-- Data for analysis follows --

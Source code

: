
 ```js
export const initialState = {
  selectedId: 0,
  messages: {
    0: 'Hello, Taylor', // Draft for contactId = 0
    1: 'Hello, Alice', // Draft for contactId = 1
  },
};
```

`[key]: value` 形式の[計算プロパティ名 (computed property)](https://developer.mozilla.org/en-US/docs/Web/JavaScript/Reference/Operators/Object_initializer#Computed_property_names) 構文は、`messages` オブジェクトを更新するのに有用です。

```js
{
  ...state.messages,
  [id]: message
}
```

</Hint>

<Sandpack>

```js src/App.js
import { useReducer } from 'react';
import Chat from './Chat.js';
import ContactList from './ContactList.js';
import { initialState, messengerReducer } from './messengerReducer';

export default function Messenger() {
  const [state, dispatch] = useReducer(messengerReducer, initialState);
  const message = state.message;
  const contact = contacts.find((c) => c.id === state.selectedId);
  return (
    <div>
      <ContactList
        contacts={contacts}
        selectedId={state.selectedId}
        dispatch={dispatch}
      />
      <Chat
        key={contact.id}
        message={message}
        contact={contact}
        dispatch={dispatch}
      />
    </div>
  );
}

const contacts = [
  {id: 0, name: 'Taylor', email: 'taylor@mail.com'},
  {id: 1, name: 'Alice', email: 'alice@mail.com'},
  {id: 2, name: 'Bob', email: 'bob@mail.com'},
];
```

-- Data for analysis concluded --

| Work to complete |
Go through the material and copy every line in which the word "email" occurs.

| Answer to this task |
  {id: 0, name: 'Taylor', email: 'taylor@mail.com'},
  {id: 1, name: 'Alice', email: 'alice@mail.com'},
  {id: 2, name: 'Bob', email: 'bob@mail.com'},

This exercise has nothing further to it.